PROBLEM STATEMENT ▸ Copy each line of the following data that contains "prime".

[[ DATA RECORDS, beginning ]]

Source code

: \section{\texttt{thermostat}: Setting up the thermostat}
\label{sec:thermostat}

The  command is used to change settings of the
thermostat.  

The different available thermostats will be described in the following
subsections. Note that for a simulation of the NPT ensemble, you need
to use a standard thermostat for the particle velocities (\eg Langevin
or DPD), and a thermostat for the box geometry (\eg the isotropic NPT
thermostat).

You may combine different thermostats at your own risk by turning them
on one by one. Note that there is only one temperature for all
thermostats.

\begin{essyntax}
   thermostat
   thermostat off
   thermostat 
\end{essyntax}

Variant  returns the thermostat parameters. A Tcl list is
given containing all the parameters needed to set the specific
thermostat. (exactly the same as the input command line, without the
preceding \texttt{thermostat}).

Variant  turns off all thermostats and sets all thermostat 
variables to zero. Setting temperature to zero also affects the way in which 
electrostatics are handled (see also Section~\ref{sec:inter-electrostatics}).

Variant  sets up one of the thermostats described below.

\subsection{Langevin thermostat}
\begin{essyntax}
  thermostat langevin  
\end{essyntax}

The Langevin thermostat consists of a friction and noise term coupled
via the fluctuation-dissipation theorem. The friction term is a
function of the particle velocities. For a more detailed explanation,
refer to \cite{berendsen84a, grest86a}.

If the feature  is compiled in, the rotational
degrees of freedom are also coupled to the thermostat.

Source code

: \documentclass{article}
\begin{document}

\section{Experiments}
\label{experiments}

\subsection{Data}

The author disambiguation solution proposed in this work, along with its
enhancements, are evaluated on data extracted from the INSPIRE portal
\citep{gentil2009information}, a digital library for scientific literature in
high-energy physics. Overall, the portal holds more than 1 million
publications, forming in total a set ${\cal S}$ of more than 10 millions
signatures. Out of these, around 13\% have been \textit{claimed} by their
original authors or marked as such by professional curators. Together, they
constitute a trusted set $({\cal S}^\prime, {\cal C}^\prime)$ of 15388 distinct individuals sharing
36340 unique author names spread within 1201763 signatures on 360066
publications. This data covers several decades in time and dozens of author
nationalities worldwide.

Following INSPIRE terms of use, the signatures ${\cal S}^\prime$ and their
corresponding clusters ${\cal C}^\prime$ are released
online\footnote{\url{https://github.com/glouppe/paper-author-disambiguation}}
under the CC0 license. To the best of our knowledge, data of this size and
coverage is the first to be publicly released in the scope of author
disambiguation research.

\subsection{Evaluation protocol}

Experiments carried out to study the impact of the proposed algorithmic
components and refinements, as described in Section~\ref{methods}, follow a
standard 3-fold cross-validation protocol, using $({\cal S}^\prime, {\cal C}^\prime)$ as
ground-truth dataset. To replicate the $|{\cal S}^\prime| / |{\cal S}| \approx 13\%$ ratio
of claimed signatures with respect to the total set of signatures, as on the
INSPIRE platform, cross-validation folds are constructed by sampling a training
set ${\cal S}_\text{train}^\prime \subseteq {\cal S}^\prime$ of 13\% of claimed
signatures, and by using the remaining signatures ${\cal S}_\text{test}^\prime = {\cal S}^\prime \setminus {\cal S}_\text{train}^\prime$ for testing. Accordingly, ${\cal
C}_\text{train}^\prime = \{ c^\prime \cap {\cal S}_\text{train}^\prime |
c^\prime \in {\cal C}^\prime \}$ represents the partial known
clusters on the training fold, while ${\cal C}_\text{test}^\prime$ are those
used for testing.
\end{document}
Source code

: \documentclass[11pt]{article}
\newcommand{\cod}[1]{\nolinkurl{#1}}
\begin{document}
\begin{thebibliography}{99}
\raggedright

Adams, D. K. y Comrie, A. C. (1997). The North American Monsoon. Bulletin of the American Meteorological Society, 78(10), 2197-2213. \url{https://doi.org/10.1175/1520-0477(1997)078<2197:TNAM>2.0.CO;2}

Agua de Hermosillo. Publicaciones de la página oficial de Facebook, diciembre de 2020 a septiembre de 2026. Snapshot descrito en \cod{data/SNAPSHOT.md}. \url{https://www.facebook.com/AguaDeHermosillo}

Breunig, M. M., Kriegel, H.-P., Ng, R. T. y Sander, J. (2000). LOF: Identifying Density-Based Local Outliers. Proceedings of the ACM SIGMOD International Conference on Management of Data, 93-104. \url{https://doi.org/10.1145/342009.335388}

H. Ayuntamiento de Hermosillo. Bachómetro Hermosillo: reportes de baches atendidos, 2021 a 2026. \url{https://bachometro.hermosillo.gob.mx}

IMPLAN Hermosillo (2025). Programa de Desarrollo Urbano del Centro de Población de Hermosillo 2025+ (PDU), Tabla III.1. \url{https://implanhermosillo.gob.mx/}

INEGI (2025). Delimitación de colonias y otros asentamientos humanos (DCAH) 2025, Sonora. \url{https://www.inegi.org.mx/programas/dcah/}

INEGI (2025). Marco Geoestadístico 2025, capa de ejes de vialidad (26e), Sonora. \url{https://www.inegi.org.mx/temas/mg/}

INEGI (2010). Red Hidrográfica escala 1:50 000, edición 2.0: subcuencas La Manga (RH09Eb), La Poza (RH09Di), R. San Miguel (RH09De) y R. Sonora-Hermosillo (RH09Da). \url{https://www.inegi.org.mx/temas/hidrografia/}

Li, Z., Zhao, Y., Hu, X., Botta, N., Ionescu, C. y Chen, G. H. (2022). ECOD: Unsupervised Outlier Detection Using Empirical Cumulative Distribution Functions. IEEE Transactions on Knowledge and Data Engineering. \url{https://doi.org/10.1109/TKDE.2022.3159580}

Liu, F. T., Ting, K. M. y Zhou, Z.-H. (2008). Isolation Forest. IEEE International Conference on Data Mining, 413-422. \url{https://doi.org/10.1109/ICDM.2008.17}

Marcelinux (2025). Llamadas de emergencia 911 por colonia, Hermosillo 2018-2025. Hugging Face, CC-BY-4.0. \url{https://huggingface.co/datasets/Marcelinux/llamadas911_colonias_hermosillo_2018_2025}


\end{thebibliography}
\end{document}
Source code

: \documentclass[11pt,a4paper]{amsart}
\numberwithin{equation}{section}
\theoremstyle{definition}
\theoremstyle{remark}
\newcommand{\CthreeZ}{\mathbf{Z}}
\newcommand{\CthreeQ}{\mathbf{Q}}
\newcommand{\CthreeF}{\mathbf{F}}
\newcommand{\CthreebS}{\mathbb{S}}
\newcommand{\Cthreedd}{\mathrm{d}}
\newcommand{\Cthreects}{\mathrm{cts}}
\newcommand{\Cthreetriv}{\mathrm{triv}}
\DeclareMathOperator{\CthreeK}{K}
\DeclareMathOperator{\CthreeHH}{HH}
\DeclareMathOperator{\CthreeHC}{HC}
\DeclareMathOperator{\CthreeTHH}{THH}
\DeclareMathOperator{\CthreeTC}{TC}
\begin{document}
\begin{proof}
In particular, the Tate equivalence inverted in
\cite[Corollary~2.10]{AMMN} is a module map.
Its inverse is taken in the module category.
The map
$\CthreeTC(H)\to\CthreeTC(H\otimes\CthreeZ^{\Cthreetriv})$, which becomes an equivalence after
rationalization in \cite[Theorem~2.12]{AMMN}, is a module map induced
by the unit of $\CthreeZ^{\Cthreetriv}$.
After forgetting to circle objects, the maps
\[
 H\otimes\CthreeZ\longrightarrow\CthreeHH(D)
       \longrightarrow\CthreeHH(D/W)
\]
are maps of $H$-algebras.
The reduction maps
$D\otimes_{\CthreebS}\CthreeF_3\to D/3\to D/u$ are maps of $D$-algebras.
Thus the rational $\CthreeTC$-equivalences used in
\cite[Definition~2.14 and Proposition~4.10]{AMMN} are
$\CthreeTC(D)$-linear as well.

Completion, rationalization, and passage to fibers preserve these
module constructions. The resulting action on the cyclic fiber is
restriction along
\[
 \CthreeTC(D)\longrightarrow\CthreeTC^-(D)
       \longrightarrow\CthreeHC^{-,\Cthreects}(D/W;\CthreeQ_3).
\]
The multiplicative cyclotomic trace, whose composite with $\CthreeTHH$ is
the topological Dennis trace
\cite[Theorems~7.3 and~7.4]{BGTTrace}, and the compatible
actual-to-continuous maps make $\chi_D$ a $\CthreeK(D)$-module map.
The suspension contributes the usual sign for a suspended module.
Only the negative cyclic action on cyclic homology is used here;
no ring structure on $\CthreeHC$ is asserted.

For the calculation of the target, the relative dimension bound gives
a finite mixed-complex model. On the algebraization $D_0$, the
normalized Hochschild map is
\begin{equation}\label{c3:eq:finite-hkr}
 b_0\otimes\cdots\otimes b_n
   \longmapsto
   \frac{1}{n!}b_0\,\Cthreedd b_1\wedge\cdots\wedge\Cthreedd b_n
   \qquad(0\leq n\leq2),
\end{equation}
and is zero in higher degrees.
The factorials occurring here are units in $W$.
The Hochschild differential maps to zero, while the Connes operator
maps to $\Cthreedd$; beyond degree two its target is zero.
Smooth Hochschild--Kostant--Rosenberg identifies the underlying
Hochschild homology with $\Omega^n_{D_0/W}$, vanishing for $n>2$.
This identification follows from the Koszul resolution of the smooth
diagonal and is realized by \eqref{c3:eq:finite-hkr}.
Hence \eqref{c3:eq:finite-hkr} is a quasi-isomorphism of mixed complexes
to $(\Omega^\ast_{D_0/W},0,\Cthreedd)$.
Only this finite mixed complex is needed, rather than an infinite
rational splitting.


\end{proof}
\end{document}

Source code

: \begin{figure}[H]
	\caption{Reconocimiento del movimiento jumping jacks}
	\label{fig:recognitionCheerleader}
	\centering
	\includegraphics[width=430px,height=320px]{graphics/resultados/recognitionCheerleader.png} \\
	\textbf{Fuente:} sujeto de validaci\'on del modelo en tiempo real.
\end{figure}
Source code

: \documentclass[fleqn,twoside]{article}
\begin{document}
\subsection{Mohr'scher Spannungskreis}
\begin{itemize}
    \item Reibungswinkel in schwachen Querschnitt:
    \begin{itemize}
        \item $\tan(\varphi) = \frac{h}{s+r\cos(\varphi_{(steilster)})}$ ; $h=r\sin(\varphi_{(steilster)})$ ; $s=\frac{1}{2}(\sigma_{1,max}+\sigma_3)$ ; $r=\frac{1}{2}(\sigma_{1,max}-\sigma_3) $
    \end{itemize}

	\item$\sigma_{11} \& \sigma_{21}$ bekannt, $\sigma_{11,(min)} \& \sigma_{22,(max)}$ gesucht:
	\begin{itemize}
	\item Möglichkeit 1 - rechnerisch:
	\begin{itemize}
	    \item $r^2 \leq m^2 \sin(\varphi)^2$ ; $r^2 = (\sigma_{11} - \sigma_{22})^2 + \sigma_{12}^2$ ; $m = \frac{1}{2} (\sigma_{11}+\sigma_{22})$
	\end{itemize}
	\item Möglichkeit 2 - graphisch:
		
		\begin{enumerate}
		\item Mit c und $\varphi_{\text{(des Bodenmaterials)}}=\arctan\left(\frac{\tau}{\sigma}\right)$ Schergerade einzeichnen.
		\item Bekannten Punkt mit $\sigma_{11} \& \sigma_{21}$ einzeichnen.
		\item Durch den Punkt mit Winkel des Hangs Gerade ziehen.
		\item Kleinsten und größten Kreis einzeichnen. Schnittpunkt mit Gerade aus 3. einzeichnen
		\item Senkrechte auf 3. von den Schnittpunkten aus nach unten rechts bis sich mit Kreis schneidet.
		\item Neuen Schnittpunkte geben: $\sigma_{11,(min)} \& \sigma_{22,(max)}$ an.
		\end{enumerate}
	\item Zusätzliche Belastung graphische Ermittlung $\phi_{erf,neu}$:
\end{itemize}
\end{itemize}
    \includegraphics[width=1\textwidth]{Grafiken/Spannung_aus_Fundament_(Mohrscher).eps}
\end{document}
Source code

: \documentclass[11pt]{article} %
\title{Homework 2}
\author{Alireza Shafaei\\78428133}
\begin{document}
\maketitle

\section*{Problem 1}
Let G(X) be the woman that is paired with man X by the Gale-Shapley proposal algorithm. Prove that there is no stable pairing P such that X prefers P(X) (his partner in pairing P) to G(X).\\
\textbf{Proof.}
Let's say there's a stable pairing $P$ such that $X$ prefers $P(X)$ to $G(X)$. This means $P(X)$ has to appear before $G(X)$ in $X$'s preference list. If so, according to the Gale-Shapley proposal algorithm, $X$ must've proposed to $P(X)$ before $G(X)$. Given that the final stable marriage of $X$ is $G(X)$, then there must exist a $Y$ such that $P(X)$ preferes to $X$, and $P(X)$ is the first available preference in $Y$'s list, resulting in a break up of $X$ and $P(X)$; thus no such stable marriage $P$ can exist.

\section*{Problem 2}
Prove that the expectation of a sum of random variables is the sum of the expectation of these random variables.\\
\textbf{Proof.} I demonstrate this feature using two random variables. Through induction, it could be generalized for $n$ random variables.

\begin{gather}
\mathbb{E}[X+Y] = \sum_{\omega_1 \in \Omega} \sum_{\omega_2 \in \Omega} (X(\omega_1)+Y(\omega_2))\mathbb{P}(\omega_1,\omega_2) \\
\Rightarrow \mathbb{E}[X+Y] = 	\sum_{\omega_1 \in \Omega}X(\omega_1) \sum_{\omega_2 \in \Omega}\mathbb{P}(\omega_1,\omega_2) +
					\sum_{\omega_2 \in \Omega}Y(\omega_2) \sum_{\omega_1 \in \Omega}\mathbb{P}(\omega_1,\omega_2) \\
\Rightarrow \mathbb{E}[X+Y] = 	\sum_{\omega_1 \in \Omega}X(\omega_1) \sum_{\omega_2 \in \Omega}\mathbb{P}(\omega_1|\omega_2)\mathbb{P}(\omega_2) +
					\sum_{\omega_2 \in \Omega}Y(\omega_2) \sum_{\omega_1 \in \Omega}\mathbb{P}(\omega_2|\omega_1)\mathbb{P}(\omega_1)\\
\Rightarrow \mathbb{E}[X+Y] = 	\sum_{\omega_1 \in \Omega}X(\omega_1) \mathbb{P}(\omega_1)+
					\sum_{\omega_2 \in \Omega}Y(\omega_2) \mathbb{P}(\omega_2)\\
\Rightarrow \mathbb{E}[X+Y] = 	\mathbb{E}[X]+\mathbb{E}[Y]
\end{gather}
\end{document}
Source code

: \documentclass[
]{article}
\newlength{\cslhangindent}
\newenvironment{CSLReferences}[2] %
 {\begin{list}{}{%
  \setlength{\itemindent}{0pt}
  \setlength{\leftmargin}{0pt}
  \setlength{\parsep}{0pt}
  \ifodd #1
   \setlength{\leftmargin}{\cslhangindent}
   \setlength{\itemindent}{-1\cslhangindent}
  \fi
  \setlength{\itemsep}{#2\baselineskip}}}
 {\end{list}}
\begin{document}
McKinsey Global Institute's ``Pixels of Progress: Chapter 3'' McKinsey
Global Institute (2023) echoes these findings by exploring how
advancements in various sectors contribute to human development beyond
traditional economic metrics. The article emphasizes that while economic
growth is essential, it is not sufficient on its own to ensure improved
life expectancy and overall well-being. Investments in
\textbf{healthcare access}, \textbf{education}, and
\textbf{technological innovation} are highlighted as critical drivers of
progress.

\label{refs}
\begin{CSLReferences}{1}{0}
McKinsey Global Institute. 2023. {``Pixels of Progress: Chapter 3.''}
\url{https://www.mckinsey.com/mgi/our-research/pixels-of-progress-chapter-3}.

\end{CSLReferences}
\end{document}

[[ DATA RECORDS, end ]]

RESULT FOR THIS EXERCISE ▸
constitute a trusted set $({\cal S}^\prime, {\cal C}^\prime)$ of 15388 distinct individuals sharing
Following INSPIRE terms of use, the signatures ${\cal S}^\prime$ and their
corresponding clusters ${\cal C}^\prime$ are released
standard 3-fold cross-validation protocol, using $({\cal S}^\prime, {\cal C}^\prime)$ as
ground-truth dataset. To replicate the $|{\cal S}^\prime| / |{\cal S}| \approx 13\%$ ratio
set ${\cal S}_\text{train}^\prime \subseteq {\cal S}^\prime$ of 13\% of claimed
signatures, and by using the remaining signatures ${\cal S}_\text{test}^\prime = {\cal S}^\prime \setminus {\cal S}_\text{train}^\prime$ for testing. Accordingly, ${\cal
C}_\text{train}^\prime = \{ c^\prime \cap {\cal S}_\text{train}^\prime |
c^\prime \in {\cal C}^\prime \}$ represents the partial known
clusters on the training fold, while ${\cal C}_\text{test}^\prime$ are those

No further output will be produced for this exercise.